Exercise details
Your job is to set down the stretch of entries that opens with the line containing "represents a $3.5\times3.5$" and closes with the line containing "The left panel, showing". Keep both end lines, copy each exactly, and add nothing.

Data section
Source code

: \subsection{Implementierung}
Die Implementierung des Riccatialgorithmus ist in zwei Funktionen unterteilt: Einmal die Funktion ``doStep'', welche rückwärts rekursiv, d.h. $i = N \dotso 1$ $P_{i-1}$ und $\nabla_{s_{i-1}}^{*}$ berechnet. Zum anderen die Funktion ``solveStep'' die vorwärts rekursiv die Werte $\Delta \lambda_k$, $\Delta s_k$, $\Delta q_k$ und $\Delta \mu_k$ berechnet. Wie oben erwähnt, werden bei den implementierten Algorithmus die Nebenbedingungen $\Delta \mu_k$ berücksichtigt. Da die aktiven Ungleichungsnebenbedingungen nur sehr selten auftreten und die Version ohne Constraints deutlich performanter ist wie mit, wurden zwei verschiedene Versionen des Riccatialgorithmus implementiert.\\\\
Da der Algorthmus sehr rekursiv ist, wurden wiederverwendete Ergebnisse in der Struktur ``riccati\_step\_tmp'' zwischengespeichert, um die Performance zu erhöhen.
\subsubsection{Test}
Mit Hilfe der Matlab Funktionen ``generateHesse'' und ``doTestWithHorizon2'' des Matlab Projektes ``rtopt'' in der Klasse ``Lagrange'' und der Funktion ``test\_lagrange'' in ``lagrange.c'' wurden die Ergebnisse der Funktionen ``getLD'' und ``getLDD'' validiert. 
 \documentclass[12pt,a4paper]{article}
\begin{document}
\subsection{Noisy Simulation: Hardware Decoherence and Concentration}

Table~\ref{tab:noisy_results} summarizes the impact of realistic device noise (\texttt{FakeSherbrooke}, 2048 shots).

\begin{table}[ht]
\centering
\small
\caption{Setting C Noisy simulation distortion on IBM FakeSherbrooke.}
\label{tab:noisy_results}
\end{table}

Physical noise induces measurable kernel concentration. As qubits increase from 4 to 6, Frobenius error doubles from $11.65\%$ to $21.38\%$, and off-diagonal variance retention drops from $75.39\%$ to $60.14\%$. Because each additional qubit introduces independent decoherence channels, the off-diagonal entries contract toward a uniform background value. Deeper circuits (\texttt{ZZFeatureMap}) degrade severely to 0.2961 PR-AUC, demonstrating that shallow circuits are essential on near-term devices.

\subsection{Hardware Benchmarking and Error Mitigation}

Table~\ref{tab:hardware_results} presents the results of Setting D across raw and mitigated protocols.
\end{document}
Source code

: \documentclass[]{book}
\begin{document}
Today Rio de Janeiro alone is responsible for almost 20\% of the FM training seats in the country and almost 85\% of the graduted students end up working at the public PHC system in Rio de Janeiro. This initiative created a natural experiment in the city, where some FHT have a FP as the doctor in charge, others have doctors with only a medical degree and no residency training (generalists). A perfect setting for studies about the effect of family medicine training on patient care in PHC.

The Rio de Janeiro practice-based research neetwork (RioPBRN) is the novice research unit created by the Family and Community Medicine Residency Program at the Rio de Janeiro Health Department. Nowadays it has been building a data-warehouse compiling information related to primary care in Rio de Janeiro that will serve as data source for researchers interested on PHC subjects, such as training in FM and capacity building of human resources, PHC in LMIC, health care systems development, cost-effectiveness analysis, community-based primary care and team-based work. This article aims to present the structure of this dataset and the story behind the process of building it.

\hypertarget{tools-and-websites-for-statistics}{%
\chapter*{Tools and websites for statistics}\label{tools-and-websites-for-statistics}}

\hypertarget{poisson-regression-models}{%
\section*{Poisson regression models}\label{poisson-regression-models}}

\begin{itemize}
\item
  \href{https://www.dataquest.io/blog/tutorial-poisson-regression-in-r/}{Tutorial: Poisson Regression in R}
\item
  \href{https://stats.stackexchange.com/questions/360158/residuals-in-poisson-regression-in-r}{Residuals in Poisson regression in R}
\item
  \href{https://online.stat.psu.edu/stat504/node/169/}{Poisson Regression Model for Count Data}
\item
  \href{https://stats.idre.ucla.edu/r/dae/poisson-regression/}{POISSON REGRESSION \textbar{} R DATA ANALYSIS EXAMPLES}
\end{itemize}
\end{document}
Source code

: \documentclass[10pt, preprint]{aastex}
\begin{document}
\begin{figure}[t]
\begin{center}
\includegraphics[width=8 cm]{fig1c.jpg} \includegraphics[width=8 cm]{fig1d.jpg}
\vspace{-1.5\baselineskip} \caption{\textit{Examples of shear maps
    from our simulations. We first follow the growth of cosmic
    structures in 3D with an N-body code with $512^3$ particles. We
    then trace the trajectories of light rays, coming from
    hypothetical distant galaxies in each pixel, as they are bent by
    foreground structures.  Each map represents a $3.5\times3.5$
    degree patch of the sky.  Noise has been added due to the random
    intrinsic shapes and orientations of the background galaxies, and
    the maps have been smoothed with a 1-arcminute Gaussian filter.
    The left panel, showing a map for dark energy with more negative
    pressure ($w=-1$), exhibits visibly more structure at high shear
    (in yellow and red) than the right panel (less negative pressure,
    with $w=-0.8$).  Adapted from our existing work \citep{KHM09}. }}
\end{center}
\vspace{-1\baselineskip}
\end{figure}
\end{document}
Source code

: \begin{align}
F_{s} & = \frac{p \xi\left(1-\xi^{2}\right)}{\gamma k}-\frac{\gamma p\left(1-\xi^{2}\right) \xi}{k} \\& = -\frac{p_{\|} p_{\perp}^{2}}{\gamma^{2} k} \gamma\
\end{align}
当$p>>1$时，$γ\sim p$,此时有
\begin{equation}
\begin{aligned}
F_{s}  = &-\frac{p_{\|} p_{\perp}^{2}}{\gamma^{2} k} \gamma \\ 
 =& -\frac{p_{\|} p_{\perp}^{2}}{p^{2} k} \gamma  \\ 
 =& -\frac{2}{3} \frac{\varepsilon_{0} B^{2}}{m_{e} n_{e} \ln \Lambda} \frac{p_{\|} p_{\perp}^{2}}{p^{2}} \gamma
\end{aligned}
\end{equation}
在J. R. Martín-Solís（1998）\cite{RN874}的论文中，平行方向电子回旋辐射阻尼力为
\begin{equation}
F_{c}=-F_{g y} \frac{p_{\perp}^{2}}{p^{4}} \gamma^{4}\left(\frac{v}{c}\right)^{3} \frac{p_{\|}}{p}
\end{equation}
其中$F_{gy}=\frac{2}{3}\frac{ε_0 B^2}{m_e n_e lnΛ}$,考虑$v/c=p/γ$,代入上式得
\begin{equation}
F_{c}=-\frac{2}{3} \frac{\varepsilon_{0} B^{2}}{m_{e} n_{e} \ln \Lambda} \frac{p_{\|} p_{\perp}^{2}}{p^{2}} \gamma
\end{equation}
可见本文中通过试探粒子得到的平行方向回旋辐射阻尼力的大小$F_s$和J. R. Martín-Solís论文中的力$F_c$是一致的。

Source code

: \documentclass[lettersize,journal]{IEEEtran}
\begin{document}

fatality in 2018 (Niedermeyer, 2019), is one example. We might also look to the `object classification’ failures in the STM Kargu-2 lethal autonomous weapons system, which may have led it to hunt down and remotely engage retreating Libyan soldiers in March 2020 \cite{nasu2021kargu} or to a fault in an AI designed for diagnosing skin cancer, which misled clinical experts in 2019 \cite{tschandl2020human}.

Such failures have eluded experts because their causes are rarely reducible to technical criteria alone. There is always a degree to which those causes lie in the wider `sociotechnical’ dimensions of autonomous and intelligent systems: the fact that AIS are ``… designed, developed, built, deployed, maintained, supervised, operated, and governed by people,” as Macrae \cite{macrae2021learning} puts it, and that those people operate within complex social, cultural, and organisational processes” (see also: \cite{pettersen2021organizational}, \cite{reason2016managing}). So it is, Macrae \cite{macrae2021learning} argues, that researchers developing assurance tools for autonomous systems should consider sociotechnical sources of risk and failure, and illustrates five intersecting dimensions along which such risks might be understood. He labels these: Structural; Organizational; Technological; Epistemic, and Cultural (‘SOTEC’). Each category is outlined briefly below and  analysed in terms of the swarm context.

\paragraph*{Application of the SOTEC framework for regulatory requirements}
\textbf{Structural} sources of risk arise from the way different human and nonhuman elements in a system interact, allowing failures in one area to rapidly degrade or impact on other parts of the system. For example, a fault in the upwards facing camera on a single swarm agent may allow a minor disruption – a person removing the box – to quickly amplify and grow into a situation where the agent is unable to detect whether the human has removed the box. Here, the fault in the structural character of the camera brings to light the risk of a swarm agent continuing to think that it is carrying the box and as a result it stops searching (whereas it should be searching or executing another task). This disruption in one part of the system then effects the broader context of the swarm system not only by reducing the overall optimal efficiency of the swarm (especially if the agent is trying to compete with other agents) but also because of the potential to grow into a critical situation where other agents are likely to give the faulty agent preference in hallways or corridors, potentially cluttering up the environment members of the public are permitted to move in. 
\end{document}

Your response
    foreground structures.  Each map represents a $3.5\times3.5$
    degree patch of the sky.  Noise has been added due to the random
    intrinsic shapes and orientations of the background galaxies, and
    the maps have been smoothed with a 1-arcminute Gaussian filter.
    The left panel, showing a map for dark energy with more negative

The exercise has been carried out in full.